(Work to complete)
Exact copies of the lines below, from the one with "Q 1544 4750 1819 4750" up to and including the one with "by:** [Your Organization]", are what this calls for; leave out pictures.

Source texts of formatted documents:
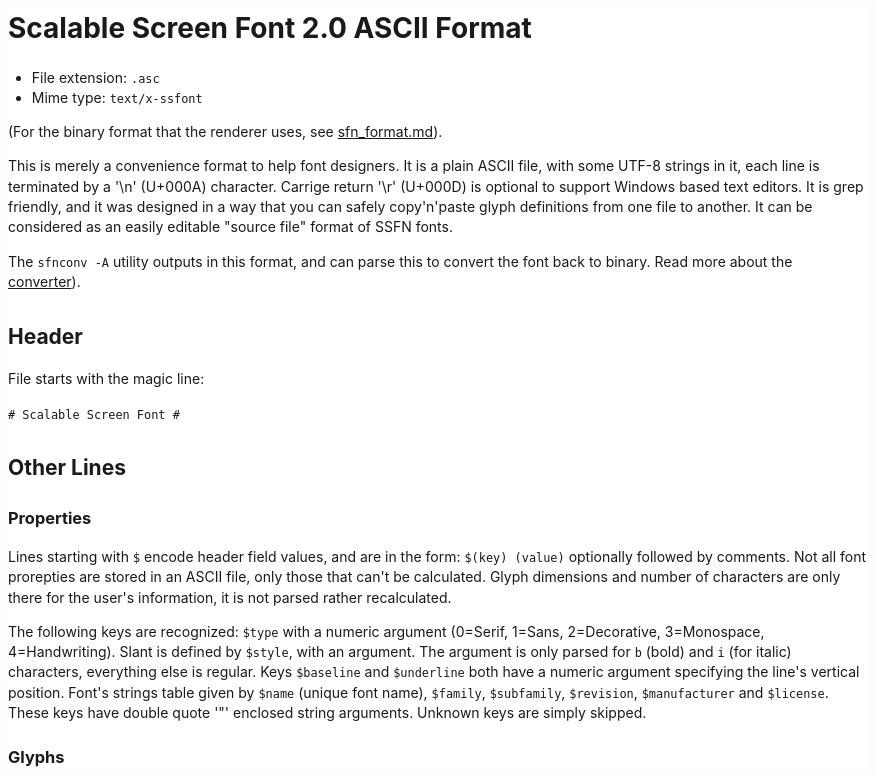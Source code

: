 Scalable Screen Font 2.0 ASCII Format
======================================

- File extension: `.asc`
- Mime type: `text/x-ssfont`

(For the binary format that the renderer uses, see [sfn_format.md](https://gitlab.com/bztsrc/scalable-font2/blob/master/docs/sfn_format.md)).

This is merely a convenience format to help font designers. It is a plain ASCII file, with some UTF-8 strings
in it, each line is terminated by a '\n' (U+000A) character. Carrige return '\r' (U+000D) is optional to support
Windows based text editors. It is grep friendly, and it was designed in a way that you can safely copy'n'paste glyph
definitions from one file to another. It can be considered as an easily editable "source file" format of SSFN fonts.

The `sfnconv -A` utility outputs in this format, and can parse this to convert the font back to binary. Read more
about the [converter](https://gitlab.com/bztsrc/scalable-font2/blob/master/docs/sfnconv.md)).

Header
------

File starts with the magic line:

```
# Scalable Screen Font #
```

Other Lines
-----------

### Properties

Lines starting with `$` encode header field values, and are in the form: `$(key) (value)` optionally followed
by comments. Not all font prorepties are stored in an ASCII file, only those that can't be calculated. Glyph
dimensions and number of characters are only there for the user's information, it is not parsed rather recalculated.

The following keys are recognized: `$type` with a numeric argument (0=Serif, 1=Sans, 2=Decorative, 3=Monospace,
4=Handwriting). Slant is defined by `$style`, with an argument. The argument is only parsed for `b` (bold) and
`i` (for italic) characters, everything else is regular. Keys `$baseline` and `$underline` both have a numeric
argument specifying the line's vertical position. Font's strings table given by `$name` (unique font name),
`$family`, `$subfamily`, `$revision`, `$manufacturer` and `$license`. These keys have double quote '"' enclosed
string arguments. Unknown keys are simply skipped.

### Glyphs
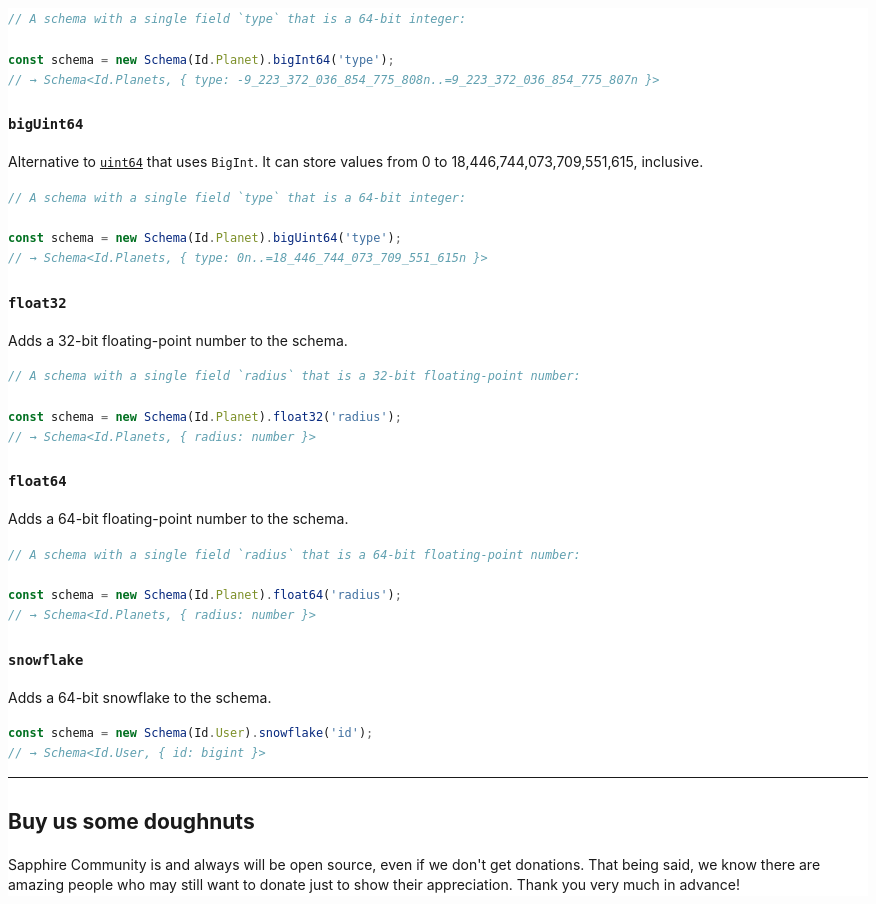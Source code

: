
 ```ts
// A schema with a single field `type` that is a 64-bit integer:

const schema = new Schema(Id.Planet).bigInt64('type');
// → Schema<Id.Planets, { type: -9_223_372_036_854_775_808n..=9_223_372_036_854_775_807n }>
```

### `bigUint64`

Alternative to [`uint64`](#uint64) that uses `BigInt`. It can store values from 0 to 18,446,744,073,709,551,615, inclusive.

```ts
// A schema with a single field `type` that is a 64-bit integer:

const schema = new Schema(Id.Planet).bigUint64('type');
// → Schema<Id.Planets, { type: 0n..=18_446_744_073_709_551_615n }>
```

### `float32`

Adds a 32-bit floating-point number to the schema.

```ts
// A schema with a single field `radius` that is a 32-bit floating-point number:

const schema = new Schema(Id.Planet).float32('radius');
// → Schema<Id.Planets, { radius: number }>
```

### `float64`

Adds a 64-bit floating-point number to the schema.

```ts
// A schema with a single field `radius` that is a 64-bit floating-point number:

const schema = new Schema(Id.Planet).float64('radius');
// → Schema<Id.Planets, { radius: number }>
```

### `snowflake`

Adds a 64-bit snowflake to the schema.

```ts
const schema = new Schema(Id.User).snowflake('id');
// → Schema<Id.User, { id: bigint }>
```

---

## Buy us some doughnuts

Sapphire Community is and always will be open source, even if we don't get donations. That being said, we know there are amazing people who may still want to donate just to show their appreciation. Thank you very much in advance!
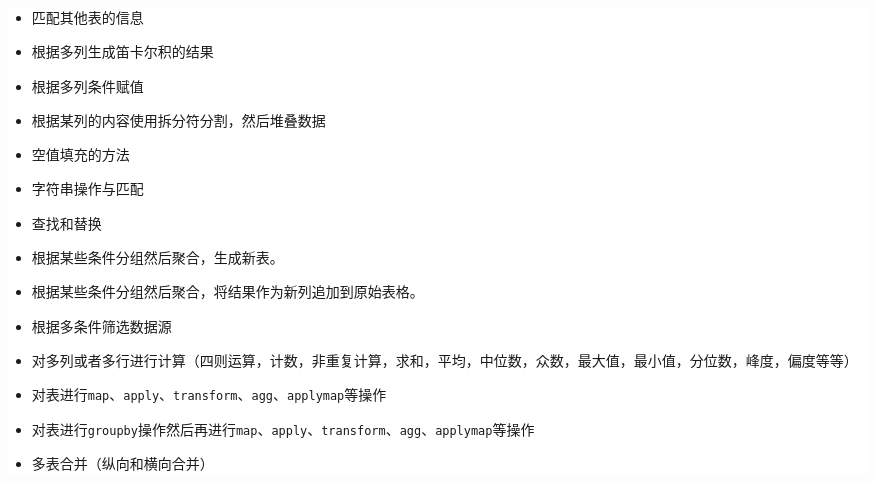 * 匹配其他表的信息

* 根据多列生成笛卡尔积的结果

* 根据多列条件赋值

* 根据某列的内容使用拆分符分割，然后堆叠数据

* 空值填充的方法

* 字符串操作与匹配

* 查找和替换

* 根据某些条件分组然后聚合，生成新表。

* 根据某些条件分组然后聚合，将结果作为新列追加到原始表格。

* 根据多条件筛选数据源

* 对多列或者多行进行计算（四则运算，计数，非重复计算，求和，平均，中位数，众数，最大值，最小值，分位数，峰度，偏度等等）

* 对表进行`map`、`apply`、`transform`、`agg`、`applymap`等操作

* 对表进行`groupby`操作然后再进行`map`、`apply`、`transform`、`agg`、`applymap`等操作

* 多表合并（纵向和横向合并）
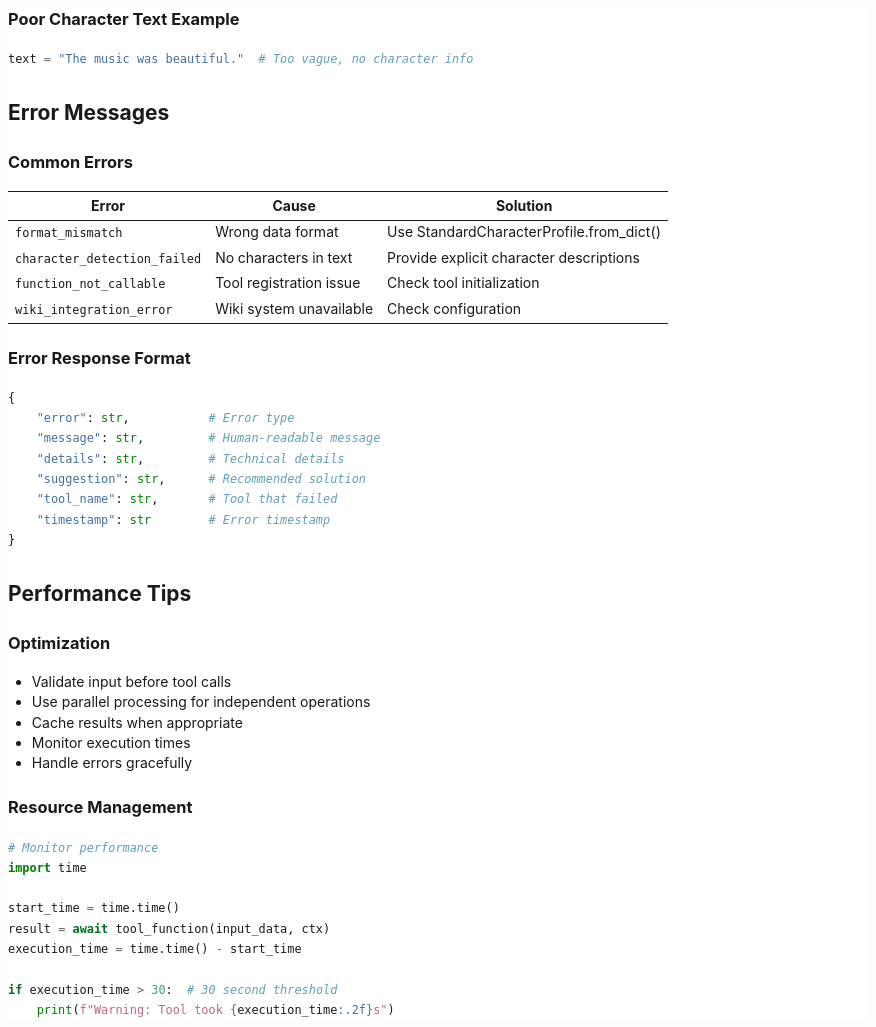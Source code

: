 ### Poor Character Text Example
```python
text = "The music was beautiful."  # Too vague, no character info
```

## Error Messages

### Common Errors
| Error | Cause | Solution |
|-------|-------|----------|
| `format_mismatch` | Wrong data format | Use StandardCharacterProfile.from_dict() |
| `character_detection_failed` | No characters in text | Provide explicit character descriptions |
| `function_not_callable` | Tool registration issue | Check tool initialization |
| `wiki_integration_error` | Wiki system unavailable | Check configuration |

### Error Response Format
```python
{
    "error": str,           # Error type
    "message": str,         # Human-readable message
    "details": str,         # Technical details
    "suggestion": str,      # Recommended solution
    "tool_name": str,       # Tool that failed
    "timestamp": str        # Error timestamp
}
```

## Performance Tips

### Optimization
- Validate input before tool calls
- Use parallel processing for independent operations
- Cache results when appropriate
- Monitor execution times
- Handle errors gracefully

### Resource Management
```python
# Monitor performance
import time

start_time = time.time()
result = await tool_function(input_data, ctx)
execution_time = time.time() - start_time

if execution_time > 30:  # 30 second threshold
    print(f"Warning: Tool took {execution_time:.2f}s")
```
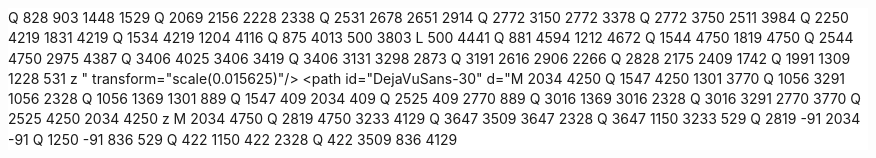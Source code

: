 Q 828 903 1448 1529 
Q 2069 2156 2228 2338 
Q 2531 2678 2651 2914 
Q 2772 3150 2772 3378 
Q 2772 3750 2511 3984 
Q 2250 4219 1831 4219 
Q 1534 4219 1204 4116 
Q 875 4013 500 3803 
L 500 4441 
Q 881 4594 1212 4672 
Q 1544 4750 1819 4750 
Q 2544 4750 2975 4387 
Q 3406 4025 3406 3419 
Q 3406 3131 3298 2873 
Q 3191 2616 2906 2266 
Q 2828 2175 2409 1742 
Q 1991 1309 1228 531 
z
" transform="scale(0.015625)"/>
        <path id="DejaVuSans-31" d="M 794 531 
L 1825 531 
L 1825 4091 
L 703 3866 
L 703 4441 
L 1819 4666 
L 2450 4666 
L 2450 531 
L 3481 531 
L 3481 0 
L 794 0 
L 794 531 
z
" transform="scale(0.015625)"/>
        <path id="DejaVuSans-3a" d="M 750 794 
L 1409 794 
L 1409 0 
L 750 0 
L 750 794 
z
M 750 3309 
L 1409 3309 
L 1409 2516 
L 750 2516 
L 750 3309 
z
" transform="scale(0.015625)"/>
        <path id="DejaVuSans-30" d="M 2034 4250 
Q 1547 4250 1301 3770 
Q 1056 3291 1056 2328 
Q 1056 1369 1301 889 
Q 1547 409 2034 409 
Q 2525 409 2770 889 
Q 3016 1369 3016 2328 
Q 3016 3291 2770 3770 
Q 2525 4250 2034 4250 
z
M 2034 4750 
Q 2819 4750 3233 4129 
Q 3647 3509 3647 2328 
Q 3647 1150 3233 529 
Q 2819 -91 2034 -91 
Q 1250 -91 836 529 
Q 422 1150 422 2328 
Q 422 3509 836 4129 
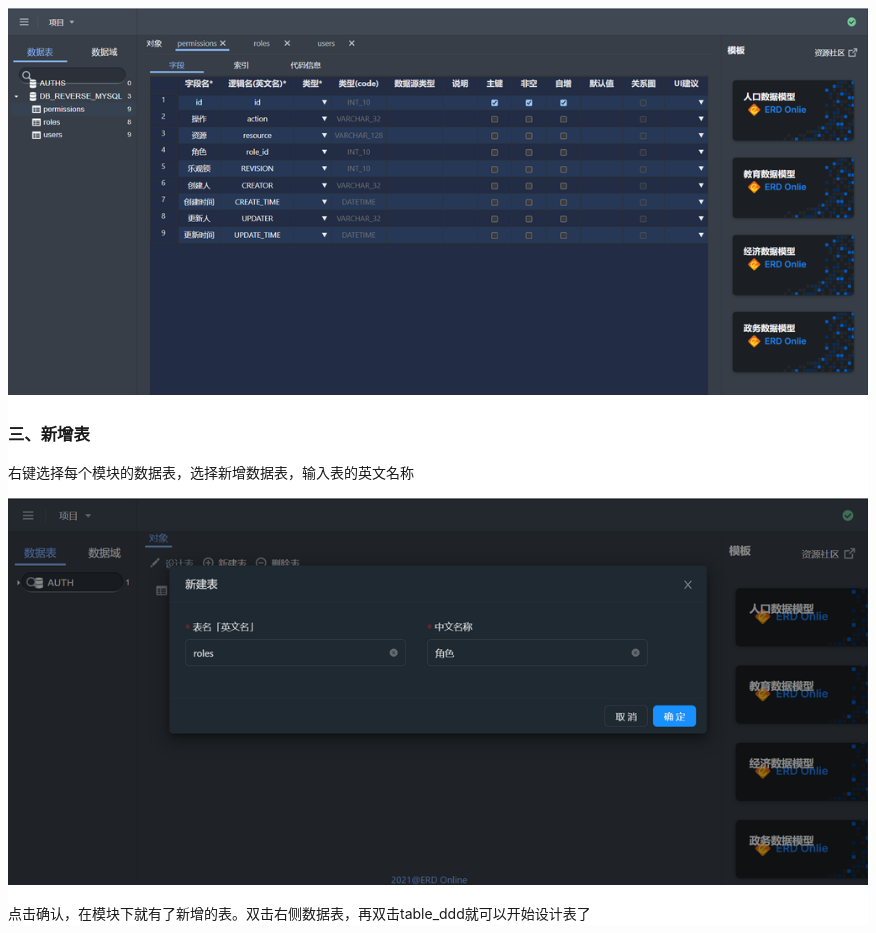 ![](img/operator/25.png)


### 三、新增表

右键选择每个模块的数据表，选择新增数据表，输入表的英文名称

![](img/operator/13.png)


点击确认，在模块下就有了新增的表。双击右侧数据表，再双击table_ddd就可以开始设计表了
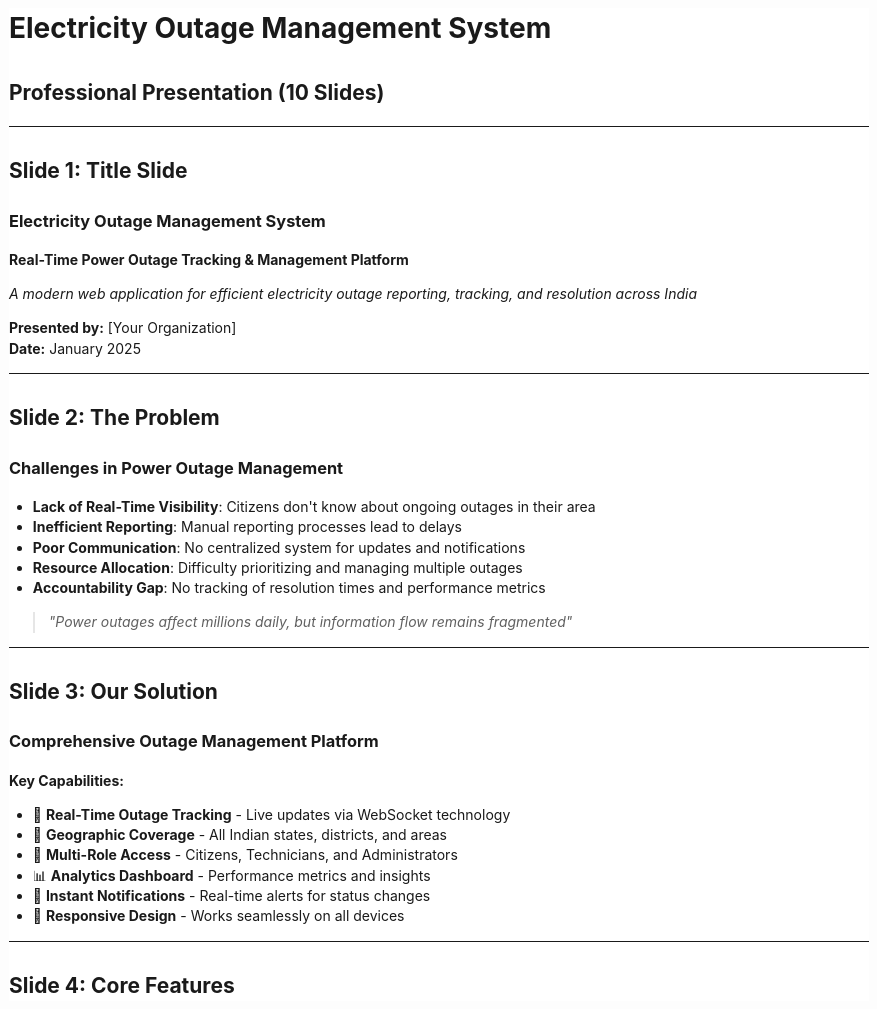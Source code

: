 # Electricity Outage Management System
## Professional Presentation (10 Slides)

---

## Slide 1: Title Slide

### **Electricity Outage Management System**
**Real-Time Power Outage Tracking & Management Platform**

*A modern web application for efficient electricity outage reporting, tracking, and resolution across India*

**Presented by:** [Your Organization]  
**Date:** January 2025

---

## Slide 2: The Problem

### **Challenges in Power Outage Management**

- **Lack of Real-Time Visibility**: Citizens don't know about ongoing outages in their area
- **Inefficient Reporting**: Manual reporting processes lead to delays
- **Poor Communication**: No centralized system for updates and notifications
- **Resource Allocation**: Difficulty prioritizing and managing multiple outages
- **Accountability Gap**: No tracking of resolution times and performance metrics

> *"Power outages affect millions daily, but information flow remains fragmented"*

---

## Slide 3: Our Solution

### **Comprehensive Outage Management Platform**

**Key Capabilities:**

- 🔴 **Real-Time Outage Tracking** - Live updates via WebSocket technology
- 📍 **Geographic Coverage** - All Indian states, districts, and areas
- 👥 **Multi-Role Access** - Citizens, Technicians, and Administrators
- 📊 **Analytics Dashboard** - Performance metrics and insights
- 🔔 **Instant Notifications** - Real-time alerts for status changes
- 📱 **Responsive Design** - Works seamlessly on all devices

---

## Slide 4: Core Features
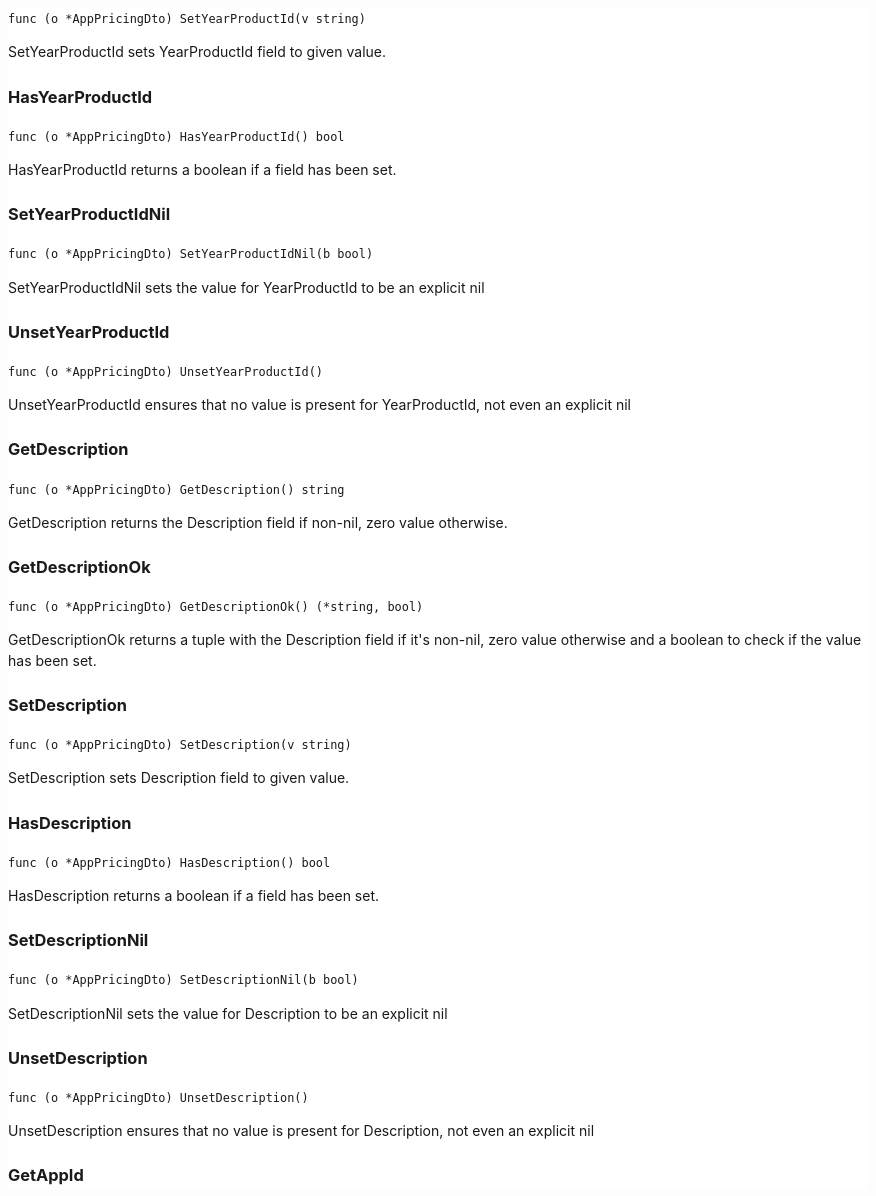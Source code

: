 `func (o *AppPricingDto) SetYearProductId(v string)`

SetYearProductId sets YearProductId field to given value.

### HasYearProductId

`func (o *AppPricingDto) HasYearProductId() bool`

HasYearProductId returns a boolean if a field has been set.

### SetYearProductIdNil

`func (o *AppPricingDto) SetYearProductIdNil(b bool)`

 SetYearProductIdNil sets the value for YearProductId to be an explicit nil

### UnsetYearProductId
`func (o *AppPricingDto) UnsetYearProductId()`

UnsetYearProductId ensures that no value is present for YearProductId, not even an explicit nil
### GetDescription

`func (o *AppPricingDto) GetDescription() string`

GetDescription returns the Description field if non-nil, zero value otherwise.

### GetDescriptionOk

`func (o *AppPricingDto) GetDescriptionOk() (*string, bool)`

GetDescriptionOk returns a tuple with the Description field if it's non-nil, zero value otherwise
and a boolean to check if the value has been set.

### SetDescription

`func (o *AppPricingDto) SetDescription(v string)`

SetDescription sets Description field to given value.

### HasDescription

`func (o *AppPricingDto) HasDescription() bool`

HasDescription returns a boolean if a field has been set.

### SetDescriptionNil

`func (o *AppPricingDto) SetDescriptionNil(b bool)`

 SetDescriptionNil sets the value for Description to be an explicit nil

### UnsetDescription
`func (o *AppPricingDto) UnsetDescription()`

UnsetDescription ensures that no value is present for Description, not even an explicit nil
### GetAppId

(Answer section)
Q 1544 4750 1819 4750 
Q 2544 4750 2975 4387 
Q 3406 4025 3406 3419 
Q 3406 3131 3298 2873 
Q 3191 2616 2906 2266 
Q 2828 2175 2409 1742 
Q 1991 1309 1228 531 
z
" transform="scale(0.015625)"/>
        <path id="DejaVuSans-31" d="M 794 531 
L 1825 531 
L 1825 4091 
L 703 3866 
L 703 4441 
L 1819 4666 
L 2450 4666 
L 2450 531 
L 3481 531 
L 3481 0 
L 794 0 
L 794 531 
z
" transform="scale(0.015625)"/>
        <path id="DejaVuSans-3a" d="M 750 794 
L 1409 794 
L 1409 0 
L 750 0 
L 750 794 
z
M 750 3309 
L 1409 3309 
L 1409 2516 
L 750 2516 
L 750 3309 
z
" transform="scale(0.015625)"/>
        <path id="DejaVuSans-30" d="M 2034 4250 
Q 1547 4250 1301 3770 
Q 1056 3291 1056 2328 
Q 1056 1369 1301 889 
Q 1547 409 2034 409 
Q 2525 409 2770 889 
Q 3016 1369 3016 2328 
Q 3016 3291 2770 3770 
Q 2525 4250 2034 4250 
z
M 2034 4750 
Q 2819 4750 3233 4129 
Q 3647 3509 3647 2328 
Q 3647 1150 3233 529 
Q 2819 -91 2034 -91 
Q 1250 -91 836 529 
Q 422 1150 422 2328 
Q 422 3509 836 4129 
 ![](img/operator/25.png)


### 三、新增表

右键选择每个模块的数据表，选择新增数据表，输入表的英文名称

![](img/operator/13.png)


点击确认，在模块下就有了新增的表。双击右侧数据表，再双击table_ddd就可以开始设计表了
Source code

: # Electricity Outage Management System
## Professional Presentation (10 Slides)

---

## Slide 1: Title Slide

### **Electricity Outage Management System**
**Real-Time Power Outage Tracking & Management Platform**

*A modern web application for efficient electricity outage reporting, tracking, and resolution across India*

**Presented by:** [Your Organization]  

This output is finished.